The U.S. economy–still the one to beat?


Is America losing its competitive edge? That's one conclusion you could draw by looking at the annual competitiveness rankings just published by the Geneva-based World Economic Forum. (They're the guys who throw the annual Davos wingding for the planet's political and economic elite.)

The WEF says that Switzerland–fourth in 2005–is now the world's most competitive economy. Finland and Sweden took the silver and bronze. The United States, which was No.1 last year, had to settle for sixth place this go-around.

Going from first to sixth in a ranking isn't such a big deal if you're a college football team that just graduated a lot of senior starters. But it's a massive move for a $13 trillion economy. And it's not like the Swiss economy is going gangbusters. According to the international Organization for Economic Cooperation and Development, Swiss GDP grew at a 1.9 percent rate in 2005 and is expected to grow 2.4 percent this year before decelerating to 1.8 percent next year. Now those may be some pretty snazzy numbers for the sclerotic economies of continental "old Europe," but such a performance here would cause apoplexia from Wall Street to Main Street. The U.S. economy grew 3.2 percent last year and has expanded at a 4 percent annual rate this year, though it is clearly slowing.

So what could have happened during the past 12 months that was so good for Switzerland and so bad for America?

Among the reasons Switzerland and Nordic countries scored so highly, said Augusto Lopez-Claros, the WEF's chief economist, were their "good institutions and competent macroeconomic management, coupled with world-class educational attainment." The big knock on the U.S. economy was its

potentially open-ended expenditure commitments linked to defence and homeland security, ongoing plans to lower taxes further, as well as other longer-term potential claims on the budget.

None of these complaints are new. On one front at least, the budget deficit, the situation has actually brightened a bit since last year–if only in the short term. (Baby boomer tidal wave alert!) The Congressional Budget Office expects this year's deficit to total $260 billion, or 2 percent of GDP. That's about $58 billion less than last year's budget shortfall, which was 2.6 percent of GDP. The average budgetary shortfall since 1965 has been 2.3 percent of GDP.

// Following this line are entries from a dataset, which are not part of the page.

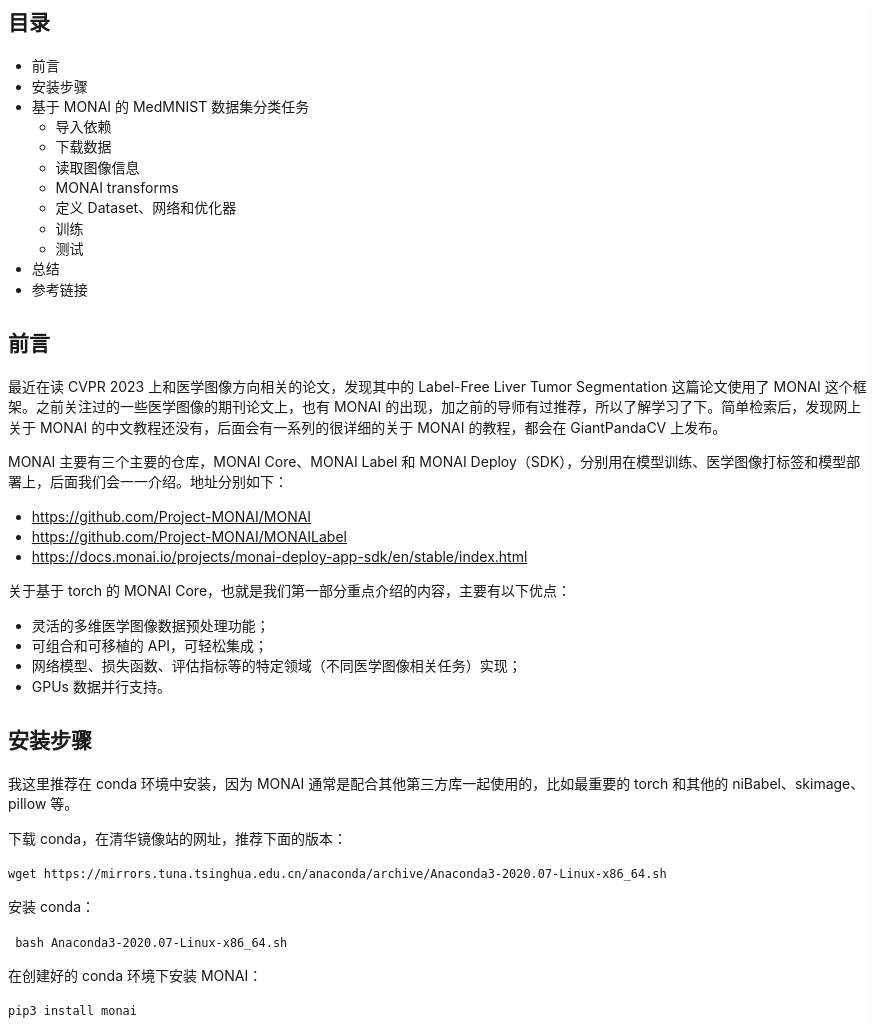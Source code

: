 
## 目录

- 前言
- 安装步骤
- 基于 MONAI 的 MedMNIST 数据集分类任务
  - 导入依赖
  - 下载数据
  - 读取图像信息
  - MONAI transforms
  - 定义 Dataset、网络和优化器
  - 训练
  - 测试
- 总结
- 参考链接

## 前言

最近在读 CVPR 2023 上和医学图像方向相关的论文，发现其中的 Label-Free Liver Tumor Segmentation 这篇论文使用了 MONAI 这个框架。之前关注过的一些医学图像的期刊论文上，也有 MONAI 的出现，加之前的导师有过推荐，所以了解学习了下。简单检索后，发现网上关于 MONAI 的中文教程还没有，后面会有一系列的很详细的关于 MONAI 的教程，都会在 GiantPandaCV 上发布。

MONAI 主要有三个主要的仓库，MONAI Core、MONAI Label 和 MONAI Deploy（SDK），分别用在模型训练、医学图像打标签和模型部署上，后面我们会一一介绍。地址分别如下：

- https://github.com/Project-MONAI/MONAI
- https://github.com/Project-MONAI/MONAILabel
- https://docs.monai.io/projects/monai-deploy-app-sdk/en/stable/index.html

关于基于 torch 的 MONAI Core，也就是我们第一部分重点介绍的内容，主要有以下优点：

- 灵活的多维医学图像数据预处理功能；
- 可组合和可移植的 API，可轻松集成；
- 网络模型、损失函数、评估指标等的特定领域（不同医学图像相关任务）实现；
- GPUs 数据并行支持。

## 安装步骤

我这里推荐在 conda 环境中安装，因为 MONAI 通常是配合其他第三方库一起使用的，比如最重要的 torch 和其他的 niBabel、skimage、pillow 等。

下载 conda，在清华镜像站的网址，推荐下面的版本：

```
wget https://mirrors.tuna.tsinghua.edu.cn/anaconda/archive/Anaconda3-2020.07-Linux-x86_64.sh
```

安装 conda：

```
 bash Anaconda3-2020.07-Linux-x86_64.sh 
```

在创建好的 conda 环境下安装 MONAI：

```
pip3 install monai
```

So why did the U.S. ranking fall so far, so fast if nothing much has really changed? Probably because the WEF "study" isn't based just on hard data, which aren't going to change dramatically from year to year. It's also based on an opinion survey of 11,000 business leaders in 125 nations, including some countries that were never polled before. That makes year-to-year comparisons problematic. And at least one country, Taiwan, has complained about the actual questions asked, noting that the "soundness of banks" ranking was determined by a single query asking for a 1-to-7 rating.

John Augustine, chief investment strategist at Fifth Third Asset Management, speculates that if global business leaders are bit more dour on America, it might be partly because of perceptions that the United States is turning away from free trade, such as with the controversy earlier this year over the deal to let a United Arab Emirates-based company run some key U.S. ports. "The survey might be picking up some of that," he adds.

Now if you choose to place stock in the WEF study, there's actually some good news in there for America. The five countries that finished ahead of the United States have a combined GDP of roughly $1.3 trillion, a tenth the size of the U.S. economy.

"I wouldn't be worried about them all," Augustine adds. "In fact, it's a good thing that these niche economies are doing things to improve their productivity and marketability."

Besides, those nations are not America's economic rivals of the future. The United States finished numero uno among the G-8 nations. As for India and China, the emerging economic superpowers whose economies may one day surpass America's? They finished 43rd (right ahead of Kuwait) and 54th (right ahead of Mauritius), respectively.